High-definition maps, over-the-air updates, and sensor logs are cached locally, elevating per-vehicle non-volatile memory content eightfold relative to internal-combustion models. Telecommunications infrastructure accounts for 28% of enterprise SSD shipments, while healthcare archiving mandates AES-256-encrypted NAND with 10-year retention. Industrial automation specifies shock-resistant NAND rated to -40 °C, and retail terminals adopt UFS 3.1 to cut boot times. Diversified end users reduce cyclicality, insulating suppliers when smartphone refresh cycles extend beyond three years.

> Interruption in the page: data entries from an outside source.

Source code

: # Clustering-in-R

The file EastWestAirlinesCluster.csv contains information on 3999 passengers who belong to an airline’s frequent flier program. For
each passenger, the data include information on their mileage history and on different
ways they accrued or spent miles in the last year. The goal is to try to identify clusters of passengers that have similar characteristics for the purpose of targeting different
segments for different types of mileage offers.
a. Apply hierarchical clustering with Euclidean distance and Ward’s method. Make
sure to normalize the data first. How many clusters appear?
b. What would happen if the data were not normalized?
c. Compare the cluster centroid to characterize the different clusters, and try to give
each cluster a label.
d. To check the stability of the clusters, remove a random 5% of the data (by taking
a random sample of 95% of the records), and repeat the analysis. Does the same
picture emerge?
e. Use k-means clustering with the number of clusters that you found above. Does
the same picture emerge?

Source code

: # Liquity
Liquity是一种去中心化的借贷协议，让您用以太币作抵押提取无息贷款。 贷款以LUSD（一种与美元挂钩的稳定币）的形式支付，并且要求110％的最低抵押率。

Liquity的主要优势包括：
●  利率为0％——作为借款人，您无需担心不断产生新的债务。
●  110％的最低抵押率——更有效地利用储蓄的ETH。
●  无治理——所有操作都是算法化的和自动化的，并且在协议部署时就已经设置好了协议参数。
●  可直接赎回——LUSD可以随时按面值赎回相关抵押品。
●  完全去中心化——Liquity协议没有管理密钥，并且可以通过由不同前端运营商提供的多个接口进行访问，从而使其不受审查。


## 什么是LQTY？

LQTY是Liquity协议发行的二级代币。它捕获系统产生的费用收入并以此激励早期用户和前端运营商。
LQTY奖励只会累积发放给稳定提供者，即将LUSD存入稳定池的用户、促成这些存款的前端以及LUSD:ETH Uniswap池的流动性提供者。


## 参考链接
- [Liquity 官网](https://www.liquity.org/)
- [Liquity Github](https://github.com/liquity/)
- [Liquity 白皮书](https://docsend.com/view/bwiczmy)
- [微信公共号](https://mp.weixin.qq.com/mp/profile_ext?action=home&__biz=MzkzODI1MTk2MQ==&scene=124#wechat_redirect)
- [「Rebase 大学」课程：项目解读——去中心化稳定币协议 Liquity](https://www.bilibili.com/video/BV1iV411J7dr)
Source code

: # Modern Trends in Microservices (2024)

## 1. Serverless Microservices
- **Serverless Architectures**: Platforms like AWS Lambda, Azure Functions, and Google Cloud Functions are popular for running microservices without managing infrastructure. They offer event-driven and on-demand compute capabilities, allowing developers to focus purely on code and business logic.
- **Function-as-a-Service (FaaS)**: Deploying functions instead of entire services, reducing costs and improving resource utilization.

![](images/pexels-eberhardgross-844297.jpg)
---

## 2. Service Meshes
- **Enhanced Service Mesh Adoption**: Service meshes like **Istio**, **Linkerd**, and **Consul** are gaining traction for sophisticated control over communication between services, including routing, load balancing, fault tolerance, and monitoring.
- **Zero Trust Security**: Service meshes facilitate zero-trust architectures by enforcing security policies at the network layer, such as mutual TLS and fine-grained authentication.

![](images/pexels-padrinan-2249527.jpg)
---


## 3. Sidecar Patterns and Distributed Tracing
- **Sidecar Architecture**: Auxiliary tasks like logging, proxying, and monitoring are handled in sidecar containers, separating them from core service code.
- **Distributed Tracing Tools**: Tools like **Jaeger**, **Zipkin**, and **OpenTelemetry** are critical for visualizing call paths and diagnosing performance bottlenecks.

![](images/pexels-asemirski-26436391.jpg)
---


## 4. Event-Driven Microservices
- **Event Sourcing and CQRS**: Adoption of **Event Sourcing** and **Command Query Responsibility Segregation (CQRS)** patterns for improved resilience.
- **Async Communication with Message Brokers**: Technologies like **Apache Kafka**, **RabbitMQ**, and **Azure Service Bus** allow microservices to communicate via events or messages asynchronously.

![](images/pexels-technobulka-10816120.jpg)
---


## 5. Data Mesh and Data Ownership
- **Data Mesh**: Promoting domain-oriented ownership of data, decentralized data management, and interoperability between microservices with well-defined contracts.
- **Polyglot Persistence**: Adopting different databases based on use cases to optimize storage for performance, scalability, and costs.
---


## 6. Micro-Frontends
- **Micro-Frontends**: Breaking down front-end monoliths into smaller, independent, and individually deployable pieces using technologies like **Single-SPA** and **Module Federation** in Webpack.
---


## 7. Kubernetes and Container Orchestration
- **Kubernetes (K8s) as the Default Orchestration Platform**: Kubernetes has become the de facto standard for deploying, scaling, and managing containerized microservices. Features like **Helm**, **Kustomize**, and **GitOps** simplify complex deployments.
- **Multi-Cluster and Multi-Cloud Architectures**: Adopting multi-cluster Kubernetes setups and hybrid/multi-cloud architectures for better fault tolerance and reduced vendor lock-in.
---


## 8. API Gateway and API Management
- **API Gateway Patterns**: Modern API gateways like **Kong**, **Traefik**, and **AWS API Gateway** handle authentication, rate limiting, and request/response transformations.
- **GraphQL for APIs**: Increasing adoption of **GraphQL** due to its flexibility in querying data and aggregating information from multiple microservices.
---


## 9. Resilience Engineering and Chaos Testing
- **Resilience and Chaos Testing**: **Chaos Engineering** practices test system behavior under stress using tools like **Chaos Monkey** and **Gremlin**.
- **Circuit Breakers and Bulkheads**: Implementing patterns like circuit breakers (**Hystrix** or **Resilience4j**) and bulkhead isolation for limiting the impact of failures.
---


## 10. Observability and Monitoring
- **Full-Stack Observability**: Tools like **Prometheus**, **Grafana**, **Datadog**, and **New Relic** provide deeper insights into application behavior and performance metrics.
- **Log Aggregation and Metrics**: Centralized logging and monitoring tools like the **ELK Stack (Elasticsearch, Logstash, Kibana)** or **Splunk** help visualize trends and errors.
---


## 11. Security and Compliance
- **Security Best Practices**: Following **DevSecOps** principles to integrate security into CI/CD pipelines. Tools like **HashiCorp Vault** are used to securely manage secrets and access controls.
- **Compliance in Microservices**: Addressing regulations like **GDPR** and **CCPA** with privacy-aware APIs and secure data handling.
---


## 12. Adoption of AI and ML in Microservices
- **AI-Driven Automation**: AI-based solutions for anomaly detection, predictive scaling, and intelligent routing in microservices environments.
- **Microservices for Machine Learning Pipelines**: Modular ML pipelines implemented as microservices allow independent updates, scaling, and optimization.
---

Asia-Pacific accounted for 46.11% of non-volatile memory revenue in 2025, led by Samsung, SK hynix, Kioxia, and Taiwanese foundries, which supply 75% of global NAND output. Regional growth is projected at an 11.84% CAGR as South Korea's 21.6 trillion won (USD 15.7 billion) tax credits finance the Yongin cluster, and Japan's Ministry of Economy, Trade and Industry grants JPY 500 billion (USD 3.4 billion) to Micron's Hiroshima fab. China accelerates domestic NAND at Yangtze Memory, but U.S. export controls on extreme-ultraviolet scanners stall progress beyond 128-layer nodes.
North America held 24% share in 2025, buoyed by Amazon, Microsoft, and Google, whose collective 40 EB of enterprise SSD deployments anchor long-term procurement. The CHIPS and Science Act unlocks USD 52.7 billion in subsidies, with USD 6.44 billion for Micron's New York and Idaho expansions, USD 4.745 billion for Samsung's Texas line, and USD 950 million for SK hynix packaging in Indiana. Europe captured 16% demand as Germany's automotive tier-ones source ASIL-D NAND from Infineon and STMicroelectronics.
The Middle East posts the fastest regional CAGR of 12.25%, driven by USD 33.79 billion in sovereign-wealth spending on data-center infrastructure for smart-city and artificial intelligence services. South America and Africa together account for 8% of the market and rely on edge caching to offset limited backbone bandwidth, using UFS packages in base-station servers. Government subsidies reduce geographic concentration, yet the non-volatile memory market still hinges on three Northeast Asian economies, leaving supply vulnerable to seismic, political, and export-control events.